I like using the online maths resource Mangahigh which provides a games-based approach to learning skills. The learning is curriculum-aligned but the problems are delivered in terms of real-life challenges; the students find it a lot easier to visualize the problem and are truly engaged in deciding which mathematical skills they need to calculate the answers. Using these types of resources, I can get them off the conveyor belt of individual maths skills, safe in the knowledge that they are learning these core skills but more importantly, understanding their real-life application.

Measuring our success

For us as a school, looking to engage our students in the fun of learning and helping them to see how it applies to their lives, is a huge measure of the project’s ongoing success.

We are gradually shifting the students’ concept of learning from static classroom-based lessons which simply churn out formulas and problem sets, to getting them to see the big picture; the application of what they are learning.

It is demonstrating the true embodiment of project-based learning that all the teachers at the school are bringing into their teaching, while also following the national standards. The possibilities are limitless. I’m a firm believer that if you can just find something that the students love, they will learn about the rest of the world through that.

To me, that’s success!

Expansion Plans

I am a strong believer in the power of bringing the real world into learning. The level of engagement we have seen from all the students is a testament to the power of this way of learning. So, my advice to other schools is to work with other departments in the school to create similar projects that span all areas of the curriculum.

People ask me if we really are going to create a fully functioning drive-in theatre or whether it’s just a virtual project. The answer is that while the initial objective was to use the project to engage all our students in cross-curricular learning, it has been so successful that we want to take our dream as far as we can.

The initial $25,000 Farmers’ Insurance funding that we won for the project will only go so far. We have invested in many necessary parts of our theatre including a generator but at this stage, we are financially only able to plan for a relatively small outdoor theatre area with a projector screen to display the movies. With a lot more work, a bit of luck and significant positive learning opportunities, our students would love to take this initial trial to a larger level and yes, actually create a fully functional, drive-in theatre business that the Ewa community can enjoy!

My advice to other schools

Believe it or not, I was inspired to reimagine what learning in the 21st century looks like by the late Nipsey Hussle.

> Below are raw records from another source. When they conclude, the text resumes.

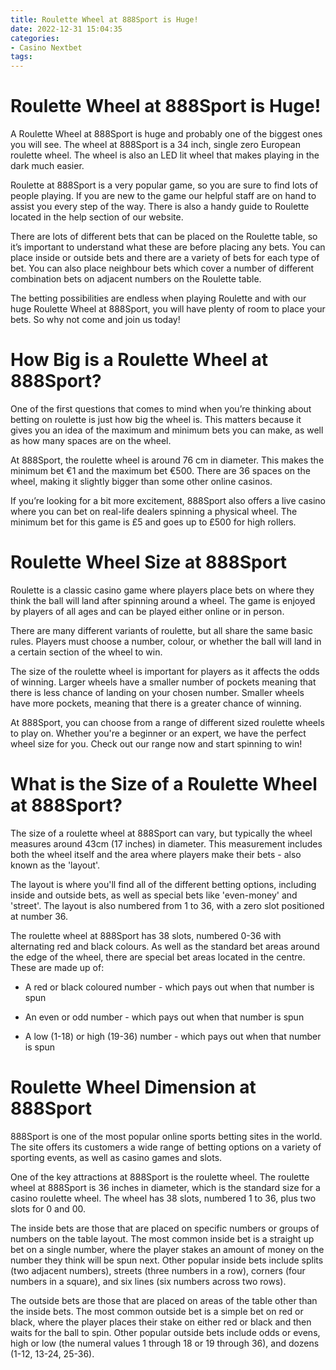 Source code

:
 ```yaml
---
title: Roulette Wheel at 888Sport is Huge!
date: 2022-12-31 15:04:35
categories:
- Casino Nextbet
tags:
---
```



#  Roulette Wheel at 888Sport is Huge!

A Roulette Wheel at 888Sport is huge and probably one of the biggest ones you will see. The wheel at 888Sport is a 34 inch, single zero European roulette wheel. The wheel is also an LED lit wheel that makes playing in the dark much easier.

Roulette at 888Sport is a very popular game, so you are sure to find lots of people playing. If you are new to the game our helpful staff are on hand to assist you every step of the way. There is also a handy guide to Roulette located in the help section of our website.

There are lots of different bets that can be placed on the Roulette table, so it’s important to understand what these are before placing any bets. You can place inside or outside bets and there are a variety of bets for each type of bet. You can also place neighbour bets which cover a number of different combination bets on adjacent numbers on the Roulette table.

The betting possibilities are endless when playing Roulette and with our huge Roulette Wheel at 888Sport, you will have plenty of room to place your bets. So why not come and join us today!

#  How Big is a Roulette Wheel at 888Sport?

One of the first questions that comes to mind when you’re thinking about betting on roulette is just how big the wheel is. This matters because it gives you an idea of the maximum and minimum bets you can make, as well as how many spaces are on the wheel.

At 888Sport, the roulette wheel is around 76 cm in diameter. This makes the minimum bet €1 and the maximum bet €500. There are 36 spaces on the wheel, making it slightly bigger than some other online casinos.

If you’re looking for a bit more excitement, 888Sport also offers a live casino where you can bet on real-life dealers spinning a physical wheel. The minimum bet for this game is £5 and goes up to £500 for high rollers.

#  Roulette Wheel Size at 888Sport

Roulette is a classic casino game where players place bets on where they think the ball will land after spinning around a wheel. The game is enjoyed by players of all ages and can be played either online or in person.

There are many different variants of roulette, but all share the same basic rules. Players must choose a number, colour, or whether the ball will land in a certain section of the wheel to win.

The size of the roulette wheel is important for players as it affects the odds of winning. Larger wheels have a smaller number of pockets meaning that there is less chance of landing on your chosen number. Smaller wheels have more pockets, meaning that there is a greater chance of winning.

At 888Sport, you can choose from a range of different sized roulette wheels to play on. Whether you're a beginner or an expert, we have the perfect wheel size for you. Check out our range now and start spinning to win!

#  What is the Size of a Roulette Wheel at 888Sport?

The size of a roulette wheel at 888Sport can vary, but typically the wheel measures around 43cm (17 inches) in diameter. This measurement includes both the wheel itself and the area where players make their bets - also known as the 'layout'.

The layout is where you'll find all of the different betting options, including inside and outside bets, as well as special bets like 'even-money' and 'street'. The layout is also numbered from 1 to 36, with a zero slot positioned at number 36.

The roulette wheel at 888Sport has 38 slots, numbered 0-36 with alternating red and black colours. As well as the standard bet areas around the edge of the wheel, there are special bet areas located in the centre. These are made up of:

* A red or black coloured number - which pays out when that number is spun

* An even or odd number - which pays out when that number is spun

* A low (1-18) or high (19-36) number - which pays out when that number is spun

#  Roulette Wheel Dimension at 888Sport

888Sport is one of the most popular online sports betting sites in the world. The site offers its customers a wide range of betting options on a variety of sporting events, as well as casino games and slots.

One of the key attractions at 888Sport is the roulette wheel. The roulette wheel at 888Sport is 36 inches in diameter, which is the standard size for a casino roulette wheel. The wheel has 38 slots, numbered 1 to 36, plus two slots for 0 and 00.

The inside bets are those that are placed on specific numbers or groups of numbers on the table layout. The most common inside bet is a straight up bet on a single number, where the player stakes an amount of money on the number they think will be spun next. Other popular inside bets include splits (two adjacent numbers), streets (three numbers in a row), corners (four numbers in a square), and six lines (six numbers across two rows).

The outside bets are those that are placed on areas of the table other than the inside bets. The most common outside bet is a simple bet on red or black, where the player places their stake on either red or black and then waits for the ball to spin. Other popular outside bets include odds or evens, high or low (the numeral values 1 through 18 or 19 through 36), and dozens (1-12, 13-24, 25-36).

After seeing the work he put into Vector 90 and STEM education, I started questioning my own teaching pedagogy. I would give other innovators the same advice I got from Nipsey: instead of trying to build a brick wall, lay a brick as perfect as you can every day. Before you know it, you'll have built a wall. In other words, don't lose the tree in the woods.

Rightly so, an innovator lives with their head in the clouds, I know I do, and without an anchor, we drift. I've been successful in getting mentors and coaches in my corner who can both see my vision and also keep me accountable to the bricks I have to lay.

I've learned to lick my wounds and hitch my wagon to the growth mindset these past two years. Failure is part of the process of innovating, and as long as we're learning from our failures, we're on the right path. I can't pretend like this student ran drive-in coming to life is the result of impeccable poise or proclivity for hard work on my part. The only thing unique about me and this dream is an unrelenting persistence to make it all tangible.